Imagine if, with no effort on your part, every web connection you made was secured, even the most ordinary, such as visiting our fair site while not logged in. You might think, why bother when I’m just visiting sites I read or use for reference—sites where there’s no personal or financial information to steal?
The Great Cannon of China may make you reconsider that, even as it’s becoming easier. More ordinary websites are adding the option to browse securely all the time. You can get plug-ins to help, and new methods of encrypting whenever possible are being baked into browsers.
The Great Firewall of China is a term coined to describe how authorities there block, intercept, and shape Internet traffic entering and leaving the country’s borders. Other countries, democracies and totalitarian, are known to have or believed to have efforts as strong, but not as invasive or disruptive with few exceptions.
China doesn’t mind if its citizens, researchers, and employees of foreign companies can’t access any or all of the Internet resources they need. More recently, China has taken to blocking or disrupting virtual private networks (VPNs), secure pathways that are resistent or impossible to crack open, and are widely used by the middle-class in China among others. (Netflix is estimated to have millions of “U.S.” customers who use a VPN to connect to American networks.)
Now China has reportedly deployed a new tool: rather than defensive, it’s offensive, and has been dubbed by its discoverers, the Great Cannon of China. Put simply, the cannon rewrites webpages and other traffic crossing China’s data borders—such as to Baidu and Alibaba—and can insert code into pages that are then executed on the requester’s machine.
The cannon is cited as behind large distributed denial of service (DDoS) attacks. These typically involve compromised computers, in which malware has been installed in the past, and which regularly check in to control-and-command centers. When a DDoS is activated, which can be for hire, for politics, or as a tool to deflect attention for an assault elsewhere, thousands to millions of computers direct as much traffic as possible to a small target, even a single address.
This sort of vector needs millions of users visiting sites with most visitors using an insecure connection for at least part of their session. It doesn’t even require that you visit Chinese sites: any third-party advertising system or other embedded page element at a site you visit that’s hosting part of its content in China can also be affected.
Encrypt at every opportunity
Websites have to step up to allow always-available encryption, and many are. They recognize that even for elements outside of commerce, finance, and healthcare, the ability for outside parties of any kind to see or redirect your traffic impairs privacy, increases government’s ability to meddle (or worse), and casts a negative light on how the company handles your data. In Netflix’s quarterly earnings letter released on April 15, the company wrote:
Over the next year we’ll evolve from using HTTP to using Secure HTTP (HTTPS) while browsing and viewing content on our service. This helps protect member privacy, particularly when the network is insecure, such as public Wi-Fi, and it helps protect members from eavesdropping by their ISP or employer, who may want to record our members’ viewing for other reasons.

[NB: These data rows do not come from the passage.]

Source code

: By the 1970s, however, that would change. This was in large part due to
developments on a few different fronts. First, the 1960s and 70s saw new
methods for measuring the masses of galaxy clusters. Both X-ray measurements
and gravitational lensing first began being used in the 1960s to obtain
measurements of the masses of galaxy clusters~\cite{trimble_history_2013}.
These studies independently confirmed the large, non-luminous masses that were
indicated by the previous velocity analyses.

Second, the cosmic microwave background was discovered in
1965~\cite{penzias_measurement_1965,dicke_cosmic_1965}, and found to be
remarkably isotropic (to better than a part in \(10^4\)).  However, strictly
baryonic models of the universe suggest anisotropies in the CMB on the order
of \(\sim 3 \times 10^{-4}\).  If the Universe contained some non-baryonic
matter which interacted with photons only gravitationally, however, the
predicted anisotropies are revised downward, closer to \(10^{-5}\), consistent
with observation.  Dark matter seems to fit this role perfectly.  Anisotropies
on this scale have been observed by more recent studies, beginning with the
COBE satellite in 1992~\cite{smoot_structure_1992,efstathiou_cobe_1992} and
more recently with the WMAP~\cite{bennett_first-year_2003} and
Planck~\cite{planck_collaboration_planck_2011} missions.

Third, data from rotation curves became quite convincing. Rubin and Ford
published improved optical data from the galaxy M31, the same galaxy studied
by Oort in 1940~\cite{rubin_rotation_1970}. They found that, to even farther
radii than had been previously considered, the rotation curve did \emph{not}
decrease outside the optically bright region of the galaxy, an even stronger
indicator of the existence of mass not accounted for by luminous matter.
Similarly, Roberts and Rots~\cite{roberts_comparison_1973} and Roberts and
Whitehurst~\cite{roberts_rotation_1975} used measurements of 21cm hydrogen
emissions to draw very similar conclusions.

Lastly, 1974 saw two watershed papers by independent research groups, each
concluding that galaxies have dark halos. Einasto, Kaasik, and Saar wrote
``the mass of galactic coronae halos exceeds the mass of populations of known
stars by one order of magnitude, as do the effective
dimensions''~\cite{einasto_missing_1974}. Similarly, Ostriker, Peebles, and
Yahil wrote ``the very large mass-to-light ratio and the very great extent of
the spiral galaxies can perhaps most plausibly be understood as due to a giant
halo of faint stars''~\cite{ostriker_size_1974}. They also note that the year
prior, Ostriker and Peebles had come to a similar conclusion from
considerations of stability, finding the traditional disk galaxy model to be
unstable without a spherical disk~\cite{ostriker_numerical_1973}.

The other side is to use browsers and plug-ins that preferentially use encryption and encourage browser makers to step up to enable that functionality.
I’ve been using a tool for years from the Electronic Frontier Foundation (EFF) and the Tor Project called HTTPS Everywhere which simulates this in part. Using a browser plug-in and a large set of rules about popular websites (including Macworld), HTTPS Everywhere always tries to make a secure connection first unless a rule says that it would break the site. (The plug-in is offered for Firefox, Chrome, and Opera. Safari lacks the ability to rewrite all URLs entered or clicked before the URL is requested from a server.)
Some discussion forums and other web components aren’t yet fully compatible with an always-secure world, making pages load incorrectly, but that’s already changing. The more users who rely on and want always-secure connections, the more they will see broken pages, and the greater the pressure for sites and services that lag to upgrade them.
Also on the roster is opportunistic encryption (OE), a technology pushed by Mozilla, makers of Firefox, to allow sites to use secure connections that aren’t backed by the kinds of certificates that are signed by central certificate authorities. While those certificates are best, and are part of making sure a site is legitimate, the OE argument is that some encryption is better than none.
Mozilla released Firefox 37 with this feature enabled, but a potential exploit let them to disable it in 37.0.1: a malicious party might be able to fool Firefox into accepting an unsigned certificate instead of the legitimate one. This is fixable.
Eventually, all browsers—Apple’s included, based on the direction of things and their attitude towards end-to-end encryption—will try to make every connection a secure one, turning down the payload of the Great Cannon and many lesser ones, while also pushing other parties out of our business, whether personal business or the commercial kind. As government officials of any nation try to explain why this kind of encryption everywhere is bad, keep the cannon in mind.